[Start of Attachment]

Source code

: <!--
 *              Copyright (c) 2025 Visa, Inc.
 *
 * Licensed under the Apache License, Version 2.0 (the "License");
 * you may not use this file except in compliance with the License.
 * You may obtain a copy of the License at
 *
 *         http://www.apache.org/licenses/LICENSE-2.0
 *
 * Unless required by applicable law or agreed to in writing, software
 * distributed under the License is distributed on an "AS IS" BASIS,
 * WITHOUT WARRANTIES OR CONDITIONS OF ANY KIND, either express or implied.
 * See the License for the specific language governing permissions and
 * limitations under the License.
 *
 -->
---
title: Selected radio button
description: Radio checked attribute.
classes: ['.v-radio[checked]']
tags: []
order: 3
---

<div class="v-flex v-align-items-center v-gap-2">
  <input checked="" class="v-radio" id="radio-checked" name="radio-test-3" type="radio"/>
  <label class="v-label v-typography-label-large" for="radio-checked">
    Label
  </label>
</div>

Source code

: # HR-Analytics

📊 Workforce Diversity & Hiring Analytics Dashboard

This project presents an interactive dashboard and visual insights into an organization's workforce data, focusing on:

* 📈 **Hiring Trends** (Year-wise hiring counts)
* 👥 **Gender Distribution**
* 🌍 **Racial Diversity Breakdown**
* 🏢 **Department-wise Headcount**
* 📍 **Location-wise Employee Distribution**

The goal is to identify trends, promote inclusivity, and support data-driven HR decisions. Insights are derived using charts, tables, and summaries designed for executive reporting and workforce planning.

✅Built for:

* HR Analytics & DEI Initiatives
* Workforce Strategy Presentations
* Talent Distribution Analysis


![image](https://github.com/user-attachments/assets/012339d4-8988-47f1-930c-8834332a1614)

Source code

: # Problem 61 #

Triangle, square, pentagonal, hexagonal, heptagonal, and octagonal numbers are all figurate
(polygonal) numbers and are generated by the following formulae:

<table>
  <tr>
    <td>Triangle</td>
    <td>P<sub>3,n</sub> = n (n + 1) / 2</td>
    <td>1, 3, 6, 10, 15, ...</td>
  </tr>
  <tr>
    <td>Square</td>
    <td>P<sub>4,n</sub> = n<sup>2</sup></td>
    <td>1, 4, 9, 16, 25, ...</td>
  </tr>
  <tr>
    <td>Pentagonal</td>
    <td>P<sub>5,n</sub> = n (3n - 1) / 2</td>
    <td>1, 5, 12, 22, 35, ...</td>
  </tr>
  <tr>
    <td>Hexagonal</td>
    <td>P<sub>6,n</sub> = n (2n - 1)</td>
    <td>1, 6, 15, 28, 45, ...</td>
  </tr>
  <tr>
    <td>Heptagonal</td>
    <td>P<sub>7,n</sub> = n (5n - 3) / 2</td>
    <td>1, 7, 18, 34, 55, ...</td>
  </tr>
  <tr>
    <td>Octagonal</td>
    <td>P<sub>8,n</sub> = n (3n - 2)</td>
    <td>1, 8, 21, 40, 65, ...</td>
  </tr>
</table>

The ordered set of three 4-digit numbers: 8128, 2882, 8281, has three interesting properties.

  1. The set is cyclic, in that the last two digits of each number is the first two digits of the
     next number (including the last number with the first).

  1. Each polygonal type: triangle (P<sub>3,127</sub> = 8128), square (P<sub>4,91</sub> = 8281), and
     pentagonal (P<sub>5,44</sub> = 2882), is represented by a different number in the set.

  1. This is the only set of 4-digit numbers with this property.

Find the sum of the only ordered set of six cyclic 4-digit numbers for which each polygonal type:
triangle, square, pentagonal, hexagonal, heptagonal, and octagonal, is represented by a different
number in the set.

[End of Attachment]

__Exercise goal__. The answer must be a word-for-word reproduction of every record above.

__Expected answer__.
Source code

: <!--
 *              Copyright (c) 2025 Visa, Inc.
 *
 * Licensed under the Apache License, Version 2.0 (the "License");
 * you may not use this file except in compliance with the License.
 * You may obtain a copy of the License at
 *
 *         http://www.apache.org/licenses/LICENSE-2.0
 *
 * Unless required by applicable law or agreed to in writing, software
 * distributed under the License is distributed on an "AS IS" BASIS,
 * WITHOUT WARRANTIES OR CONDITIONS OF ANY KIND, either express or implied.
 * See the License for the specific language governing permissions and
 * limitations under the License.
 *
 -->
---
title: Selected radio button
description: Radio checked attribute.
classes: ['.v-radio[checked]']
tags: []
order: 3
---

<div class="v-flex v-align-items-center v-gap-2">
  <input checked="" class="v-radio" id="radio-checked" name="radio-test-3" type="radio"/>
  <label class="v-label v-typography-label-large" for="radio-checked">
    Label
  </label>
</div>

Source code

: # HR-Analytics

📊 Workforce Diversity & Hiring Analytics Dashboard

This project presents an interactive dashboard and visual insights into an organization's workforce data, focusing on:

* 📈 **Hiring Trends** (Year-wise hiring counts)
* 👥 **Gender Distribution**
* 🌍 **Racial Diversity Breakdown**
* 🏢 **Department-wise Headcount**
* 📍 **Location-wise Employee Distribution**

The goal is to identify trends, promote inclusivity, and support data-driven HR decisions. Insights are derived using charts, tables, and summaries designed for executive reporting and workforce planning.

✅Built for:

* HR Analytics & DEI Initiatives
* Workforce Strategy Presentations
* Talent Distribution Analysis


![image](https://github.com/user-attachments/assets/012339d4-8988-47f1-930c-8834332a1614)

Source code

: # Problem 61 #

Triangle, square, pentagonal, hexagonal, heptagonal, and octagonal numbers are all figurate
(polygonal) numbers and are generated by the following formulae:

<table>
  <tr>
    <td>Triangle</td>
    <td>P<sub>3,n</sub> = n (n + 1) / 2</td>
    <td>1, 3, 6, 10, 15, ...</td>
  </tr>
  <tr>
    <td>Square</td>
    <td>P<sub>4,n</sub> = n<sup>2</sup></td>
    <td>1, 4, 9, 16, 25, ...</td>
  </tr>
  <tr>
    <td>Pentagonal</td>
    <td>P<sub>5,n</sub> = n (3n - 1) / 2</td>
    <td>1, 5, 12, 22, 35, ...</td>
  </tr>
  <tr>
    <td>Hexagonal</td>
    <td>P<sub>6,n</sub> = n (2n - 1)</td>
    <td>1, 6, 15, 28, 45, ...</td>
  </tr>
  <tr>
    <td>Heptagonal</td>
    <td>P<sub>7,n</sub> = n (5n - 3) / 2</td>
    <td>1, 7, 18, 34, 55, ...</td>
  </tr>
  <tr>
    <td>Octagonal</td>
    <td>P<sub>8,n</sub> = n (3n - 2)</td>
    <td>1, 8, 21, 40, 65, ...</td>
  </tr>
</table>

The ordered set of three 4-digit numbers: 8128, 2882, 8281, has three interesting properties.

  1. The set is cyclic, in that the last two digits of each number is the first two digits of the
     next number (including the last number with the first).

  1. Each polygonal type: triangle (P<sub>3,127</sub> = 8128), square (P<sub>4,91</sub> = 8281), and
     pentagonal (P<sub>5,44</sub> = 2882), is represented by a different number in the set.

  1. This is the only set of 4-digit numbers with this property.

Find the sum of the only ordered set of six cyclic 4-digit numbers for which each polygonal type:
triangle, square, pentagonal, hexagonal, heptagonal, and octagonal, is represented by a different
number in the set.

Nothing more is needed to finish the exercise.